**DIRECTIONS FOR THIS TASK:** Within the data below, find the string "falsos" and return each line where it occurs.

+===+

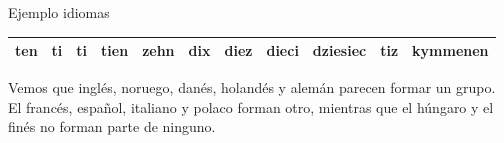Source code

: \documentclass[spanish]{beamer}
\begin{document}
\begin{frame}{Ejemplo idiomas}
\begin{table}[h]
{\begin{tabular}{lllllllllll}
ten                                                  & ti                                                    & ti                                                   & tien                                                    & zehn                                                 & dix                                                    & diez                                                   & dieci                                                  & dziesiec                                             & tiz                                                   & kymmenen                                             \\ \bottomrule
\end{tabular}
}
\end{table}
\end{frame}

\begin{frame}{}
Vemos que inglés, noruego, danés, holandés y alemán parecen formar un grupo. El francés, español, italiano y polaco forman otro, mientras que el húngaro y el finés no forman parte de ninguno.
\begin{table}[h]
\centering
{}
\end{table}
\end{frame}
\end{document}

+===+

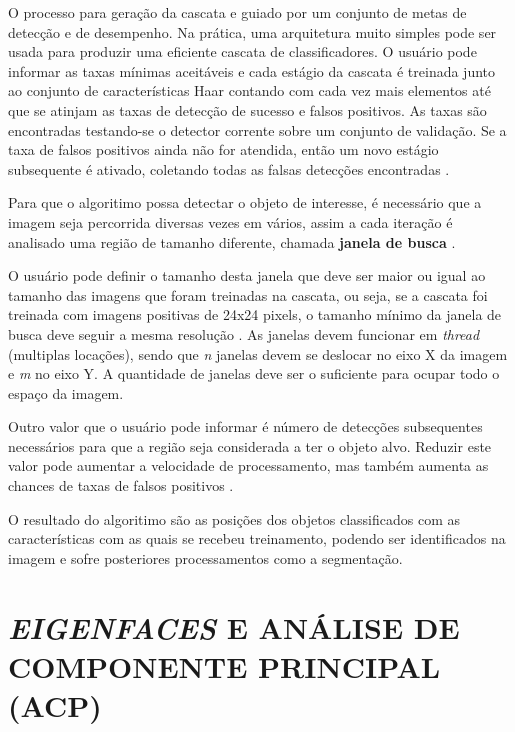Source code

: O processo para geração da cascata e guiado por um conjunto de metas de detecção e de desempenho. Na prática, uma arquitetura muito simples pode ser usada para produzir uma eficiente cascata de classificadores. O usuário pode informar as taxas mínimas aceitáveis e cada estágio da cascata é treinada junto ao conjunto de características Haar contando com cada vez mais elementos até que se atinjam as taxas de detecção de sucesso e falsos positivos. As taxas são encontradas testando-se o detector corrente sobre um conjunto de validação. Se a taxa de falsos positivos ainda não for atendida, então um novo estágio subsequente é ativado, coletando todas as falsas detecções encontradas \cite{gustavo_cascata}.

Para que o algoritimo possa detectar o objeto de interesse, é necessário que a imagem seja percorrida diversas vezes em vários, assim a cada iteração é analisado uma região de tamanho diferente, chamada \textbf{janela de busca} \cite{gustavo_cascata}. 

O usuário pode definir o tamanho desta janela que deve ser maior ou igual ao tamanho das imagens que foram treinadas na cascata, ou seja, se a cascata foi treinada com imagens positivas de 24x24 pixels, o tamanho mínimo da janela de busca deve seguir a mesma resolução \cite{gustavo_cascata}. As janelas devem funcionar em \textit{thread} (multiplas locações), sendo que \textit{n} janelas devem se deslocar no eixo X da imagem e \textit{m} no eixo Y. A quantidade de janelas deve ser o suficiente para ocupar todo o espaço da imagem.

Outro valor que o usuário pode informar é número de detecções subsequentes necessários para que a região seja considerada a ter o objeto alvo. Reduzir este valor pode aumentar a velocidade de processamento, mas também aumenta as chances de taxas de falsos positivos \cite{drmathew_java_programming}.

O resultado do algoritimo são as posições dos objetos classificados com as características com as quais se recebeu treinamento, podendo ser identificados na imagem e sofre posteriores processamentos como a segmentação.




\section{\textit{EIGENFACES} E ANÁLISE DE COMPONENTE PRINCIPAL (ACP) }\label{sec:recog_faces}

+===+

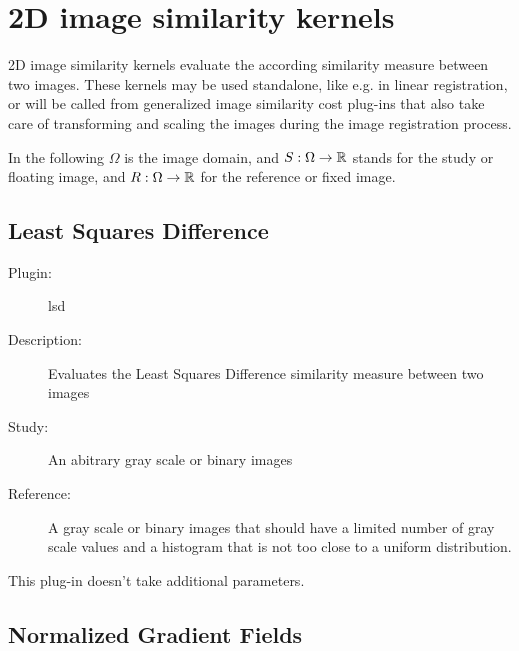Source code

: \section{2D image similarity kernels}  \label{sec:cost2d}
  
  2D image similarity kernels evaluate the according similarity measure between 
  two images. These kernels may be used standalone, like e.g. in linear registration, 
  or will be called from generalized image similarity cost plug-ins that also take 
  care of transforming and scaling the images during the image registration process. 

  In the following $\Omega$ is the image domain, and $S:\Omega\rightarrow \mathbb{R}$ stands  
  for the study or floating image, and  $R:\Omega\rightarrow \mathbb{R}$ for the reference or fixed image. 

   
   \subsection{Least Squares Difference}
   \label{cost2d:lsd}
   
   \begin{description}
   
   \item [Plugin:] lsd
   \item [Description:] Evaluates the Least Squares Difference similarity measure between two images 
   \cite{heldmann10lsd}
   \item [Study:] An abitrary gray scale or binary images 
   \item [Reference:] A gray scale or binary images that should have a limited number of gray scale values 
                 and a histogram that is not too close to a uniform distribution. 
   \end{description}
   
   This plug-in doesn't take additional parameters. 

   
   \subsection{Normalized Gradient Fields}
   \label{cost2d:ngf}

+===+

**SOLUTION TO THE EXERCISE:**
: O processo para geração da cascata e guiado por um conjunto de metas de detecção e de desempenho. Na prática, uma arquitetura muito simples pode ser usada para produzir uma eficiente cascata de classificadores. O usuário pode informar as taxas mínimas aceitáveis e cada estágio da cascata é treinada junto ao conjunto de características Haar contando com cada vez mais elementos até que se atinjam as taxas de detecção de sucesso e falsos positivos. As taxas são encontradas testando-se o detector corrente sobre um conjunto de validação. Se a taxa de falsos positivos ainda não for atendida, então um novo estágio subsequente é ativado, coletando todas as falsas detecções encontradas \cite{gustavo_cascata}.
Outro valor que o usuário pode informar é número de detecções subsequentes necessários para que a região seja considerada a ter o objeto alvo. Reduzir este valor pode aumentar a velocidade de processamento, mas também aumenta as chances de taxas de falsos positivos \cite{drmathew_java_programming}.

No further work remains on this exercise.